Could you copy out every line of the data where the word "Jupyter" occurs?

Plain-text document sources =>
▼▼▼

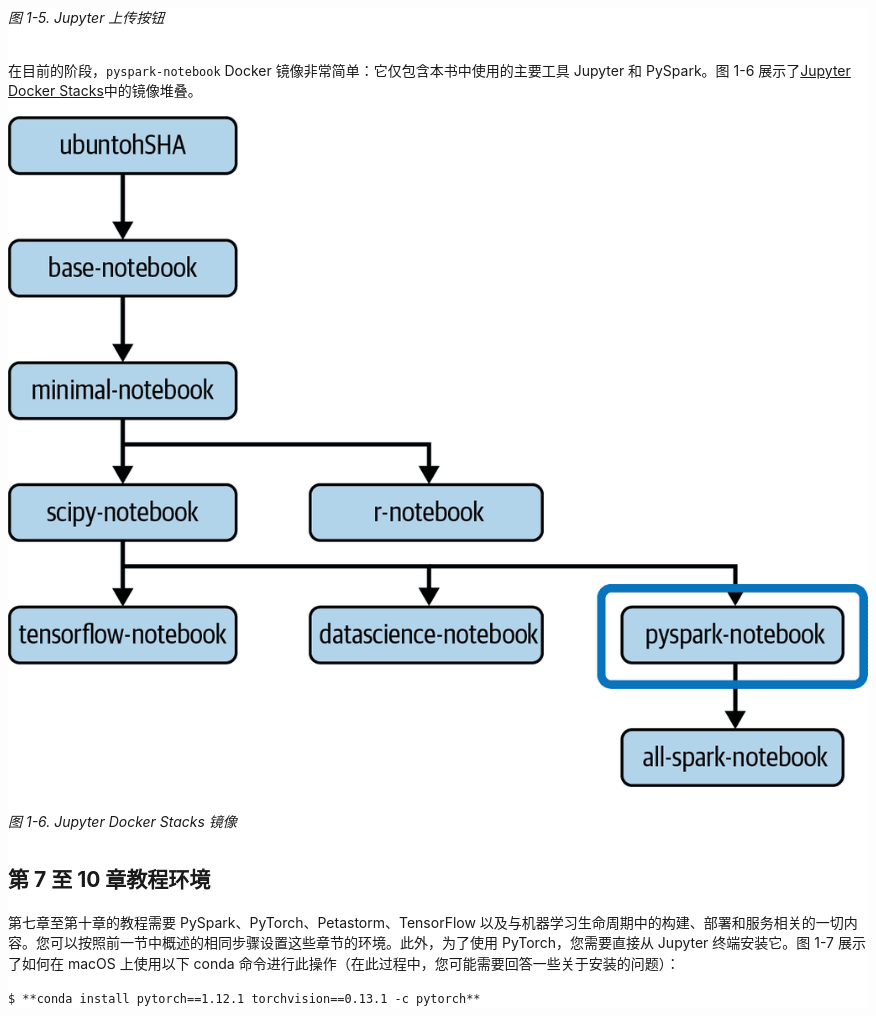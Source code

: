 ###### 图 1-5\. Jupyter 上传按钮

在目前的阶段，`pyspark-notebook` Docker 镜像非常简单：它仅包含本书中使用的主要工具 Jupyter 和 PySpark。图 1-6 展示了[Jupyter Docker Stacks](https://oreil.ly/SdkSP)中的镜像堆叠。

![](img/smls_0106.png)

###### 图 1-6\. Jupyter Docker Stacks 镜像

## 第 7 至 10 章教程环境

第七章至第十章的教程需要 PySpark、PyTorch、Petastorm、TensorFlow 以及与机器学习生命周期中的构建、部署和服务相关的一切内容。您可以按照前一节中概述的相同步骤设置这些章节的环境。此外，为了使用 PyTorch，您需要直接从 Jupyter 终端安装它。图 1-7 展示了如何在 macOS 上使用以下 conda 命令进行此操作（在此过程中，您可能需要回答一些关于安装的问题）：

```
$ **conda install pytorch==1.12.1 torchvision==0.13.1 -c pytorch**
```
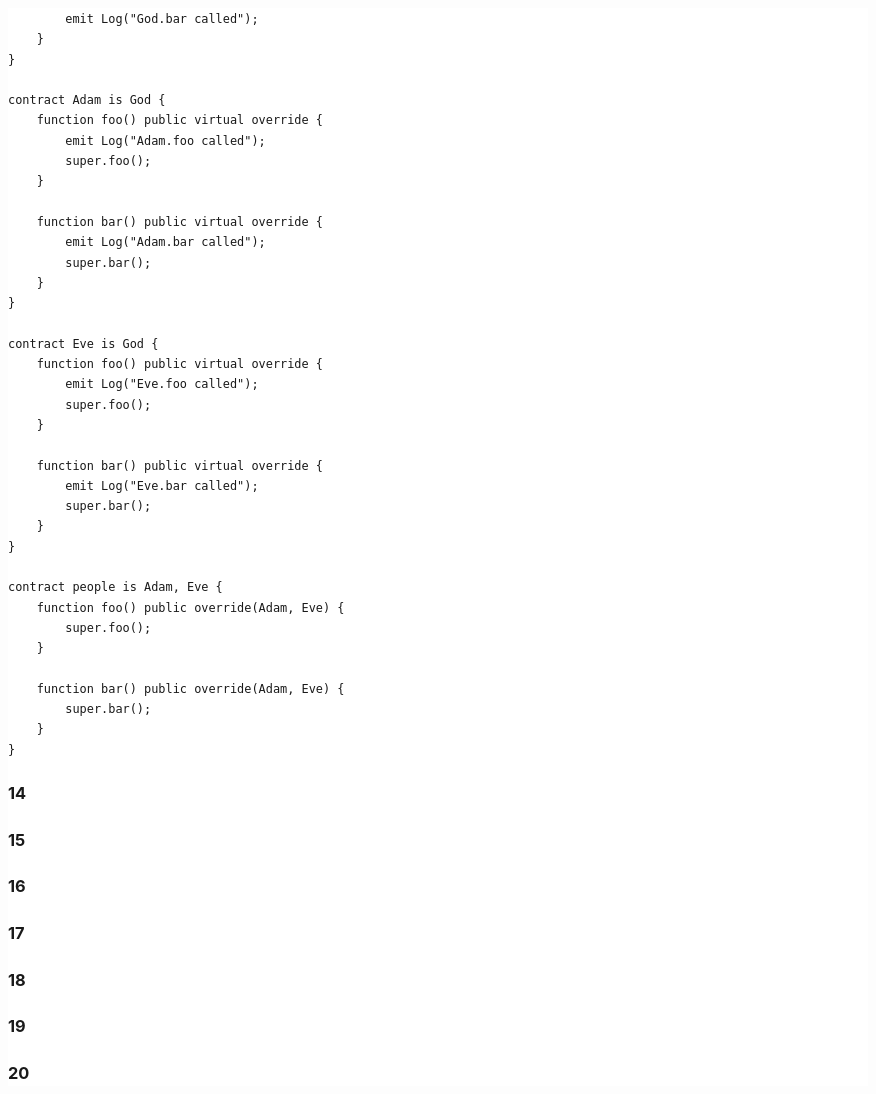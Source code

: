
 ```
        emit Log("God.bar called");
    }
}

contract Adam is God {
    function foo() public virtual override {
        emit Log("Adam.foo called");
        super.foo();
    }

    function bar() public virtual override {
        emit Log("Adam.bar called");
        super.bar();
    }
}

contract Eve is God {
    function foo() public virtual override {
        emit Log("Eve.foo called");
        super.foo();
    }

    function bar() public virtual override {
        emit Log("Eve.bar called");
        super.bar();
    }
}

contract people is Adam, Eve {
    function foo() public override(Adam, Eve) {
        super.foo();
    }

    function bar() public override(Adam, Eve) {
        super.bar();
    }
}

```
### 14
```
```
### 15
```
```
### 16
```
```
### 17
```
```
### 18
```
```
### 19
```
```
### 20
```
```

▲▲▲

Exercise response =>
: ###### 图 1-5\. Jupyter 上传按钮
在目前的阶段，`pyspark-notebook` Docker 镜像非常简单：它仅包含本书中使用的主要工具 Jupyter 和 PySpark。图 1-6 展示了[Jupyter Docker Stacks](https://oreil.ly/SdkSP)中的镜像堆叠。
###### 图 1-6\. Jupyter Docker Stacks 镜像
第七章至第十章的教程需要 PySpark、PyTorch、Petastorm、TensorFlow 以及与机器学习生命周期中的构建、部署和服务相关的一切内容。您可以按照前一节中概述的相同步骤设置这些章节的环境。此外，为了使用 PyTorch，您需要直接从 Jupyter 终端安装它。图 1-7 展示了如何在 macOS 上使用以下 conda 命令进行此操作（在此过程中，您可能需要回答一些关于安装的问题）：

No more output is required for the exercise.